Dataset entries:
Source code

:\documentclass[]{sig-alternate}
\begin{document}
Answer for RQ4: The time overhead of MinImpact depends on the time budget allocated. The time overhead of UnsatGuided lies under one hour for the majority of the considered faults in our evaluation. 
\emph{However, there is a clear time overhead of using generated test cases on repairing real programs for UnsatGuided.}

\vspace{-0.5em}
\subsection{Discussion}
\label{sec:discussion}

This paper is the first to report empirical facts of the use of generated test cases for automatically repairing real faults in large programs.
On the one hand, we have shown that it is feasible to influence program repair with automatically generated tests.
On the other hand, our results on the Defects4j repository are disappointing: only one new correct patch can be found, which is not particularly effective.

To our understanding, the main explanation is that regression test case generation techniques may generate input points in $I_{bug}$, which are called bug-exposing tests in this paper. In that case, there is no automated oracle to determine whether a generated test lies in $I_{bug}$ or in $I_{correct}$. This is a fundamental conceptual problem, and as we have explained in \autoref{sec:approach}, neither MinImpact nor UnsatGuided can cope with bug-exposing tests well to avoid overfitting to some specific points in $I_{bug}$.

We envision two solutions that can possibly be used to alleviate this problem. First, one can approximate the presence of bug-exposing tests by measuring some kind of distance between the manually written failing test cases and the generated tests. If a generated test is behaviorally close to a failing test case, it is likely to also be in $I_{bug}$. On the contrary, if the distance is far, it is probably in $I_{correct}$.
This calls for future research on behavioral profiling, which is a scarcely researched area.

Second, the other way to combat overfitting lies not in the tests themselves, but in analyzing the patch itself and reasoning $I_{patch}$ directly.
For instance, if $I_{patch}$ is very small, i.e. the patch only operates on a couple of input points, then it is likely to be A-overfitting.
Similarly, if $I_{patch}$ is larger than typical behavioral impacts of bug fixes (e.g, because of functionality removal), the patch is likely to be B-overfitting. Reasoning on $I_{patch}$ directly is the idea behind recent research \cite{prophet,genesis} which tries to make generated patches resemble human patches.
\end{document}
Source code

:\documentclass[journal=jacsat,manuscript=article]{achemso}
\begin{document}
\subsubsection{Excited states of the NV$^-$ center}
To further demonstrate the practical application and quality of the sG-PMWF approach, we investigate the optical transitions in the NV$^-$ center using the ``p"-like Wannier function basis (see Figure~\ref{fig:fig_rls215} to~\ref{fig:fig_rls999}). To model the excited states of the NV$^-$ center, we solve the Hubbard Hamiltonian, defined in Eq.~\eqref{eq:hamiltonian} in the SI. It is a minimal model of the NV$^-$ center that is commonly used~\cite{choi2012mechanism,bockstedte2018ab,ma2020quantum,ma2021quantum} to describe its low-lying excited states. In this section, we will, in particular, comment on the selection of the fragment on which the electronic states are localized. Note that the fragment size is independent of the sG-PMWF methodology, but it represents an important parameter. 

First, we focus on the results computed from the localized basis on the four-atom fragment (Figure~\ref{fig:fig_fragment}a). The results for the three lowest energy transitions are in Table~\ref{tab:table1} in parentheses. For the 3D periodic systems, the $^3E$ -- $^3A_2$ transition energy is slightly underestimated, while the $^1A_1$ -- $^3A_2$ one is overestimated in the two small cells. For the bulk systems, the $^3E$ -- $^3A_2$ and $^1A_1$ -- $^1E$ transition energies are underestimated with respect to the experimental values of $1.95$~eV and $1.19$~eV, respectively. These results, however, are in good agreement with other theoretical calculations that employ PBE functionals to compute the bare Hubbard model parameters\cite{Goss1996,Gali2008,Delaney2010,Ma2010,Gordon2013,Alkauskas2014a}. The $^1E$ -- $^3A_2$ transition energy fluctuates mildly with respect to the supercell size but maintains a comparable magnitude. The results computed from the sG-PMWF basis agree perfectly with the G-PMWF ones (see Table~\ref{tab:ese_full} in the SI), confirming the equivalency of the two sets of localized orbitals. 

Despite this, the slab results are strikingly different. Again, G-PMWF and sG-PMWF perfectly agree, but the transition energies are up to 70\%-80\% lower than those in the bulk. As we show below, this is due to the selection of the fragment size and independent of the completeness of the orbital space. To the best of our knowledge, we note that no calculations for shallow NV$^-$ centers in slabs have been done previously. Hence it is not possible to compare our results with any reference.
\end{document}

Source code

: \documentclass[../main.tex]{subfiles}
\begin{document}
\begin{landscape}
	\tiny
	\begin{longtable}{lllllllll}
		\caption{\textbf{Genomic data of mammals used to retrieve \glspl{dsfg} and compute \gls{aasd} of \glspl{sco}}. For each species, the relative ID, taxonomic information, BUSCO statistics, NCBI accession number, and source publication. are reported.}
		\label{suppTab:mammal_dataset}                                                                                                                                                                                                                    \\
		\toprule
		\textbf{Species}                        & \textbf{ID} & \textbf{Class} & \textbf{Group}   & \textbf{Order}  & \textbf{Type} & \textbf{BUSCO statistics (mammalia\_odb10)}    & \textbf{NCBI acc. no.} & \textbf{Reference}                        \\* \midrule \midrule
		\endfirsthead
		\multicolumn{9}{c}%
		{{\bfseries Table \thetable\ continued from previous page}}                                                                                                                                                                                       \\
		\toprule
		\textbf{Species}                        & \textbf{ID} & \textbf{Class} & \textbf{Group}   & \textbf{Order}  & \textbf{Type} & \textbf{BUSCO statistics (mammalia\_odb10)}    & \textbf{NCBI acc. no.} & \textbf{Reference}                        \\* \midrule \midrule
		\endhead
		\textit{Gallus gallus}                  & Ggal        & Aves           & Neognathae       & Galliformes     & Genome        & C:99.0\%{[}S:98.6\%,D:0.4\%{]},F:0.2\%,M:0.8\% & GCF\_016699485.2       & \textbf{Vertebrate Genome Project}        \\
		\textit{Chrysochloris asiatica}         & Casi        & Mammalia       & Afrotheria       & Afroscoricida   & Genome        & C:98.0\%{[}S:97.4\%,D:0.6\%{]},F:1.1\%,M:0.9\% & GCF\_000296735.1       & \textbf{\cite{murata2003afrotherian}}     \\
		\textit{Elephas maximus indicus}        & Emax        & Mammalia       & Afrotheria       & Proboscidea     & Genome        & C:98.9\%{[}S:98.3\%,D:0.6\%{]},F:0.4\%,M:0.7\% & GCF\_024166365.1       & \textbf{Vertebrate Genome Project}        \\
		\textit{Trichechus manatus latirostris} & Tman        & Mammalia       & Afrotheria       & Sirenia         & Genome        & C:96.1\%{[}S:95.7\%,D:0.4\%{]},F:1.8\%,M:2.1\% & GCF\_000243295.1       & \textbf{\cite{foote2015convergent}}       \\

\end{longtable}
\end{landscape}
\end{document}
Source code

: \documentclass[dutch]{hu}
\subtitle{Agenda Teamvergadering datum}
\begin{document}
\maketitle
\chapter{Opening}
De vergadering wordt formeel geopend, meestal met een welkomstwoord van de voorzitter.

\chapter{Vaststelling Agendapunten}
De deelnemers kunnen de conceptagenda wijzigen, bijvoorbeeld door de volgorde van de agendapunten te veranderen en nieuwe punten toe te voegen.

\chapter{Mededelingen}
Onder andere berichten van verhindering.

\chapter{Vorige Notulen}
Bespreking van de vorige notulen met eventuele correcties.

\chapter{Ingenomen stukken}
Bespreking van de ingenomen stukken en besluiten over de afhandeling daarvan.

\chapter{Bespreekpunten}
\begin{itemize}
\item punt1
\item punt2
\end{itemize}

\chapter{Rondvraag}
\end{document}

Work instructions: Using the records above, repeat exactly the lines from the first one through the line with "On the other".

Exercise output:
Source code

:\documentclass[]{sig-alternate}
\begin{document}
Answer for RQ4: The time overhead of MinImpact depends on the time budget allocated. The time overhead of UnsatGuided lies under one hour for the majority of the considered faults in our evaluation. 
\emph{However, there is a clear time overhead of using generated test cases on repairing real programs for UnsatGuided.}

\vspace{-0.5em}
\subsection{Discussion}
\label{sec:discussion}

This paper is the first to report empirical facts of the use of generated test cases for automatically repairing real faults in large programs.
On the one hand, we have shown that it is feasible to influence program repair with automatically generated tests.
On the other hand, our results on the Defects4j repository are disappointing: only one new correct patch can be found, which is not particularly effective.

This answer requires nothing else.